Il nous semble que la naissance de la catégorisation de « poésie ouvrière » a trait à l’avènement de l’organisation sociale capitaliste et les bouleversements décisifs qu’elle induit ; à savoir la naissance du concept de travail tel que nous le connaissons aujourd’hui. Ce dernier, le travail, fait actuellement l’objet de débats nombreux, tant dans la sphère de la philosophie-politique. Au cours de ces dernières décennies, l’un des principaux et des plus importants apports philosophiques quant à cette question, nous le devons aux philosophes Moishe Postone1 [1942-2018] et Robert Kurz2 [1943-2012]. Les deux philosophes ayant opéré une relecture des théories développées par Karl Marx, s’opposant ainsi à ce qu’ils nomment le « marxisme traditionnel ». Cette réinterprétation de l’œuvre marxienne s’appuie essentiellement sur les écrits tardifs du philosophe allemand : les manuscrits de 1857-1858 communément appelés Grundrisse . Réinterprétation ayant eu pour conséquence de mettre en lumière la centralité du rôle que joue le travail au sein de l’organisation sociale capitaliste3 ; se trouvant être donc, une « activité socialement médiatisante »4 disposant d’une double fonction ; « d’un côté, c’est un type de travail spécifique qui produit des biens particuliers pour d’autres ; mais d’un autre côté, le travail, indépendamment de son contenu spécifique, sert au producteur de moyen pour acquérir le produit des autres».5 Au sein d’autres organisations sociales – non capitalistes donc – le travail est distribué par le biais de rapports sociaux manifestes, à savoir que les mécanismes ou règles régissant la répartition du travail sont visibles, apparents ou évidents pour les membres de la société.6 Ainsi est-ce le travail lui-même qui remplace ces rapports sociaux en opérant la division sociale du travail ; pour le dire en d’autres termes, le « travail » se meut en une catégorie à part entière et, comme c’est le cas aujourd’hui, il n’y a qu’à scruter l’usage flou de ce terme que nous faisons de ce terme au quotidien, le « travail » désignant tout un large panel d’activités fondamentalement différentes : pétrir du pain, enseigner, écrire, cuisiner…etc.
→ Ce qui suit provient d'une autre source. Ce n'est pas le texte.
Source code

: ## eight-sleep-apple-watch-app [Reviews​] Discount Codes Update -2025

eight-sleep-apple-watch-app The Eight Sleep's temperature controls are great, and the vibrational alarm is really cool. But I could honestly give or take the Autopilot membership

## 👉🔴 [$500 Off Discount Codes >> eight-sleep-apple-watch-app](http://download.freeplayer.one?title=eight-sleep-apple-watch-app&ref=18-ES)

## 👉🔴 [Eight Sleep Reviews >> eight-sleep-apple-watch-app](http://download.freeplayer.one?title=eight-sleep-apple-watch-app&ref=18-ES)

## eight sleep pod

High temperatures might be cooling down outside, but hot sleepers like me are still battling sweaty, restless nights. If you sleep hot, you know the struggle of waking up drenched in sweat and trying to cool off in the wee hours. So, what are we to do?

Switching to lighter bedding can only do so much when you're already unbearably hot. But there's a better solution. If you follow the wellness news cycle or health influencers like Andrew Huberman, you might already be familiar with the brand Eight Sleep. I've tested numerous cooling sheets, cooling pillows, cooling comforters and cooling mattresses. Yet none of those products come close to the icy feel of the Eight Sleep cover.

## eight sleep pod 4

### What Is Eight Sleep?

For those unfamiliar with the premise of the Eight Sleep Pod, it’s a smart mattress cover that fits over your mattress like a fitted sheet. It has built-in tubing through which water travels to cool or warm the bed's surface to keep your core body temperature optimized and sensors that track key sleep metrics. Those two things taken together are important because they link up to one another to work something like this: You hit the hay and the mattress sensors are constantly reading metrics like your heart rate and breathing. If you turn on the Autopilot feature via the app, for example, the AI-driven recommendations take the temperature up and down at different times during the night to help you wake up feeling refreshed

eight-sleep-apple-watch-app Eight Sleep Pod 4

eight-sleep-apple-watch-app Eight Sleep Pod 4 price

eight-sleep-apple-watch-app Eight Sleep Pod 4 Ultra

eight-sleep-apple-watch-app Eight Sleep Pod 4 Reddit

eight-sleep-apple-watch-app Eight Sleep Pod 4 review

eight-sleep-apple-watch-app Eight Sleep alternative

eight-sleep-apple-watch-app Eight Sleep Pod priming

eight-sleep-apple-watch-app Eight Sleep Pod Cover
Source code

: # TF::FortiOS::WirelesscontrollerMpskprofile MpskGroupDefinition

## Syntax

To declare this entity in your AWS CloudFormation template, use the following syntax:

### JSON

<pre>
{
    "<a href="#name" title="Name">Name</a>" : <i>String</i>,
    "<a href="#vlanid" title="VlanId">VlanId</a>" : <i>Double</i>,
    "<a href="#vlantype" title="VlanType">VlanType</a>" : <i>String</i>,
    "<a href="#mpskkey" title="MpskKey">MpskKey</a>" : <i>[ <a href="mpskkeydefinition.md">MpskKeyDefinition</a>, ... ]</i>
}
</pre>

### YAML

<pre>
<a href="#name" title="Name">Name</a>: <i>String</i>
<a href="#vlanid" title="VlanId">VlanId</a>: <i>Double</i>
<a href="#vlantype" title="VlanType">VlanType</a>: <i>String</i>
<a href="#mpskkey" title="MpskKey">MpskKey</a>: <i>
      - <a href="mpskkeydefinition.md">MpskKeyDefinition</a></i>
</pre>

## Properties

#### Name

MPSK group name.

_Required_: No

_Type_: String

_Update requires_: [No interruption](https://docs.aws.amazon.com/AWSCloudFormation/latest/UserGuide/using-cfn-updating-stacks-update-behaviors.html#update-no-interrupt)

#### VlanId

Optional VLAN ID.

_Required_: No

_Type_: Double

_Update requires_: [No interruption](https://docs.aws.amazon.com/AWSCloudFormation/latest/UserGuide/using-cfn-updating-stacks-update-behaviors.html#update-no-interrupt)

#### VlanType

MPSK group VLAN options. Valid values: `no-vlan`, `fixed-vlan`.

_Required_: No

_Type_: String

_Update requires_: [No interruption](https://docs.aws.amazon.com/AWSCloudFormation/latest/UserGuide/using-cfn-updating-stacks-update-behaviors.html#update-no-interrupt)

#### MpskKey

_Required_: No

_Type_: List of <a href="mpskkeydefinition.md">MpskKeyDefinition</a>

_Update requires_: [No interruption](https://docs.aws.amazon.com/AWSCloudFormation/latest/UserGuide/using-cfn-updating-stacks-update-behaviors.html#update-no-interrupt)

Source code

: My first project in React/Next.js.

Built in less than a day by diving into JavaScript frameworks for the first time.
L’ensemble de ces activités, fondamentalement différentes, est subsumé par une seule et même catégorie celle de « travail ».

Pour autant, certaines activités que nous effectuons ne sont pas considérées comme relevant du travail, quand bien même ces activités seraient identiques à celles qualifiées de travail ; les tâches reproductives – comme le ménage par exemple – constituent un bon exemple, opérées dans le cadre privé, elles ne sont pas considérées comme un travail . On peut également prendre l’exemple d’un enseignant, exerçant cette profession au sein de l’Éducation Nationale, qui déciderait de dispenser des cours d’alphabétisation, cette même activité serait considérée dans le premier cas comme un travail, dans le second, comme, au mieux du bénévolat. Ainsi est-ce bien le marché qui décide si une activité – quelle qu’elle soit – soit considérée comme un « travail ». À l’aulne des exemples donnés plus haut, on peut mieux saisir l’enjeu de la réinterprétation des théories de Marx, quant Postone soutient que « la spécificité du travail est abstraite des produits qu’on acquiert par le travail »7.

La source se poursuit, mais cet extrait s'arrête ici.